Given information:
↓↓↓

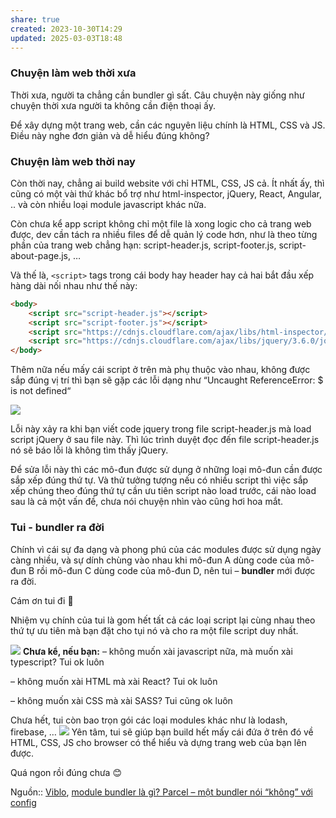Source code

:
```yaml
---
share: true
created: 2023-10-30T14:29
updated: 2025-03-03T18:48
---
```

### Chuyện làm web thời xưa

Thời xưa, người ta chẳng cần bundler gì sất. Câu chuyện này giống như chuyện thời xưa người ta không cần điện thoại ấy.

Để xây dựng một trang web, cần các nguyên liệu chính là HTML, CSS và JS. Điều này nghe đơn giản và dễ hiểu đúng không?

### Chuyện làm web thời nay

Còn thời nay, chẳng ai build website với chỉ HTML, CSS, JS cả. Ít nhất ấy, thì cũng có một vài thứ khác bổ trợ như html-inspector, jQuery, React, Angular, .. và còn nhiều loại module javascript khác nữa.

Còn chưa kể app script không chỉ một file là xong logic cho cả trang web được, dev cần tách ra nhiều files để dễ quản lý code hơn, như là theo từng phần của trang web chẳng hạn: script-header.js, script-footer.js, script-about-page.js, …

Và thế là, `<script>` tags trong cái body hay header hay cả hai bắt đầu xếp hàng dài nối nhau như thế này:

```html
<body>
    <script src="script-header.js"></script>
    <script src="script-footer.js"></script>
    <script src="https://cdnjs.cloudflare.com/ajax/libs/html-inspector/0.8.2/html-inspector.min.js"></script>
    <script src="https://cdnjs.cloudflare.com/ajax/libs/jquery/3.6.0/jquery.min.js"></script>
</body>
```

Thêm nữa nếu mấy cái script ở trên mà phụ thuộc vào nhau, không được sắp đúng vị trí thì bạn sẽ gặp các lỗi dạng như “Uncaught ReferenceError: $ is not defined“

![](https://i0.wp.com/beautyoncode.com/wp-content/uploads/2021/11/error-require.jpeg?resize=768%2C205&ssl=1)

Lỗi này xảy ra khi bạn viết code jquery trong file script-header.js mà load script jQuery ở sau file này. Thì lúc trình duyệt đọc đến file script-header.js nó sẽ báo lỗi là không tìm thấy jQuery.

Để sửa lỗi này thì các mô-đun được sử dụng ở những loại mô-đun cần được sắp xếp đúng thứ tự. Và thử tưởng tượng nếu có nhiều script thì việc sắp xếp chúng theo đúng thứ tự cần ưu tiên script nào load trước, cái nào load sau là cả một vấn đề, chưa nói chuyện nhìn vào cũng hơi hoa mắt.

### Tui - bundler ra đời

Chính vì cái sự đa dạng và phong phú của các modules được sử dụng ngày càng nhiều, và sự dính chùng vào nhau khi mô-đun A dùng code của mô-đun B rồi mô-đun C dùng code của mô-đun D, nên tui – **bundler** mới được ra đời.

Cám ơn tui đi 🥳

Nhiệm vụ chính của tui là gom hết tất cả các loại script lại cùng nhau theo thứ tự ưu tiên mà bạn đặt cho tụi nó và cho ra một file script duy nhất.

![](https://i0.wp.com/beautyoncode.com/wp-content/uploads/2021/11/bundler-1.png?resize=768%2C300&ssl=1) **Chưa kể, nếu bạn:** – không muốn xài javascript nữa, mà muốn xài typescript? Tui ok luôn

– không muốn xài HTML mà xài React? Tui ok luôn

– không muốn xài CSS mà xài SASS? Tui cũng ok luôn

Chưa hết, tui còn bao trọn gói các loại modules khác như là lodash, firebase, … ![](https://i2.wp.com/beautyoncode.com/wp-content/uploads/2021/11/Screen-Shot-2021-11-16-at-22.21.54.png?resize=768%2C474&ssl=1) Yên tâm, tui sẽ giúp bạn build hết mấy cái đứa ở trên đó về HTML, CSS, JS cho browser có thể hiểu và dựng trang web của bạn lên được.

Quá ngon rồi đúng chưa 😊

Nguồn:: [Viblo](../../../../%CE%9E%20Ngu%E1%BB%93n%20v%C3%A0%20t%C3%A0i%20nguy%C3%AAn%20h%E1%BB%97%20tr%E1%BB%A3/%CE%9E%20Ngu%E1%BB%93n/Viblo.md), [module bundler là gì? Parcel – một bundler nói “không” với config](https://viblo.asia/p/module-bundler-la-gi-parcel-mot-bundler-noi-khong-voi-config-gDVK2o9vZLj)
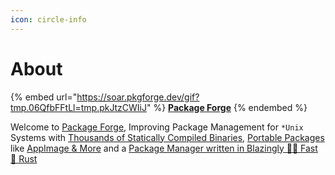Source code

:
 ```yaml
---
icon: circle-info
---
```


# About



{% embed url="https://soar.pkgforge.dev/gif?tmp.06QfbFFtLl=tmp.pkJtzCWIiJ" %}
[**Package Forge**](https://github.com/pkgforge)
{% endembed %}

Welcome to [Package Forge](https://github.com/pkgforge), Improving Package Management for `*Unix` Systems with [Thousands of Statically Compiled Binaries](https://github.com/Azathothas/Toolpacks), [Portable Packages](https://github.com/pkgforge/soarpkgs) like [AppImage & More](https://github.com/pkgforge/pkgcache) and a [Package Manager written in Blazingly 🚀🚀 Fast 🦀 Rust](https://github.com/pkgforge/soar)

↑↑↑

Task instructions: Reprint the listing above verbatim but drop the images.

Answer to this problem:
Source code

:
```yaml
---
share: true
created: 2023-10-30T14:29
updated: 2025-03-03T18:48
---
```

### Chuyện làm web thời xưa

Thời xưa, người ta chẳng cần bundler gì sất. Câu chuyện này giống như chuyện thời xưa người ta không cần điện thoại ấy.

Để xây dựng một trang web, cần các nguyên liệu chính là HTML, CSS và JS. Điều này nghe đơn giản và dễ hiểu đúng không?

### Chuyện làm web thời nay

Còn thời nay, chẳng ai build website với chỉ HTML, CSS, JS cả. Ít nhất ấy, thì cũng có một vài thứ khác bổ trợ như html-inspector, jQuery, React, Angular, .. và còn nhiều loại module javascript khác nữa.

Còn chưa kể app script không chỉ một file là xong logic cho cả trang web được, dev cần tách ra nhiều files để dễ quản lý code hơn, như là theo từng phần của trang web chẳng hạn: script-header.js, script-footer.js, script-about-page.js, …

Và thế là, `<script>` tags trong cái body hay header hay cả hai bắt đầu xếp hàng dài nối nhau như thế này:

```html
<body>
    <script src="script-header.js"></script>
    <script src="script-footer.js"></script>
    <script src="https://cdnjs.cloudflare.com/ajax/libs/html-inspector/0.8.2/html-inspector.min.js"></script>
    <script src="https://cdnjs.cloudflare.com/ajax/libs/jquery/3.6.0/jquery.min.js"></script>
</body>
```

Thêm nữa nếu mấy cái script ở trên mà phụ thuộc vào nhau, không được sắp đúng vị trí thì bạn sẽ gặp các lỗi dạng như “Uncaught ReferenceError: $ is not defined“

![](https://i0.wp.com/beautyoncode.com/wp-content/uploads/2021/11/error-require.jpeg?resize=768%2C205&ssl=1)

Lỗi này xảy ra khi bạn viết code jquery trong file script-header.js mà load script jQuery ở sau file này. Thì lúc trình duyệt đọc đến file script-header.js nó sẽ báo lỗi là không tìm thấy jQuery.

Để sửa lỗi này thì các mô-đun được sử dụng ở những loại mô-đun cần được sắp xếp đúng thứ tự. Và thử tưởng tượng nếu có nhiều script thì việc sắp xếp chúng theo đúng thứ tự cần ưu tiên script nào load trước, cái nào load sau là cả một vấn đề, chưa nói chuyện nhìn vào cũng hơi hoa mắt.

### Tui - bundler ra đời

Chính vì cái sự đa dạng và phong phú của các modules được sử dụng ngày càng nhiều, và sự dính chùng vào nhau khi mô-đun A dùng code của mô-đun B rồi mô-đun C dùng code của mô-đun D, nên tui – **bundler** mới được ra đời.

Cám ơn tui đi 🥳

Nhiệm vụ chính của tui là gom hết tất cả các loại script lại cùng nhau theo thứ tự ưu tiên mà bạn đặt cho tụi nó và cho ra một file script duy nhất.

![](https://i0.wp.com/beautyoncode.com/wp-content/uploads/2021/11/bundler-1.png?resize=768%2C300&ssl=1) **Chưa kể, nếu bạn:** – không muốn xài javascript nữa, mà muốn xài typescript? Tui ok luôn

– không muốn xài HTML mà xài React? Tui ok luôn

– không muốn xài CSS mà xài SASS? Tui cũng ok luôn

Chưa hết, tui còn bao trọn gói các loại modules khác như là lodash, firebase, … ![](https://i2.wp.com/beautyoncode.com/wp-content/uploads/2021/11/Screen-Shot-2021-11-16-at-22.21.54.png?resize=768%2C474&ssl=1) Yên tâm, tui sẽ giúp bạn build hết mấy cái đứa ở trên đó về HTML, CSS, JS cho browser có thể hiểu và dựng trang web của bạn lên được.

Quá ngon rồi đúng chưa 😊

Nguồn:: [Viblo](../../../../%CE%9E%20Ngu%E1%BB%93n%20v%C3%A0%20t%C3%A0i%20nguy%C3%AAn%20h%E1%BB%97%20tr%E1%BB%A3/%CE%9E%20Ngu%E1%BB%93n/Viblo.md), [module bundler là gì? Parcel – một bundler nói “không” với config](https://viblo.asia/p/module-bundler-la-gi-parcel-mot-bundler-noi-khong-voi-config-gDVK2o9vZLj)
Source code

:
 ```yaml
---
icon: circle-info
---
```


# About



{% embed url="https://soar.pkgforge.dev/gif?tmp.06QfbFFtLl=tmp.pkJtzCWIiJ" %}
[**Package Forge**](https://github.com/pkgforge)
{% endembed %}

Welcome to [Package Forge](https://github.com/pkgforge), Improving Package Management for `*Unix` Systems with [Thousands of Statically Compiled Binaries](https://github.com/Azathothas/Toolpacks), [Portable Packages](https://github.com/pkgforge/soarpkgs) like [AppImage & More](https://github.com/pkgforge/pkgcache) and a [Package Manager written in Blazingly 🚀🚀 Fast 🦀 Rust](https://github.com/pkgforge/soar)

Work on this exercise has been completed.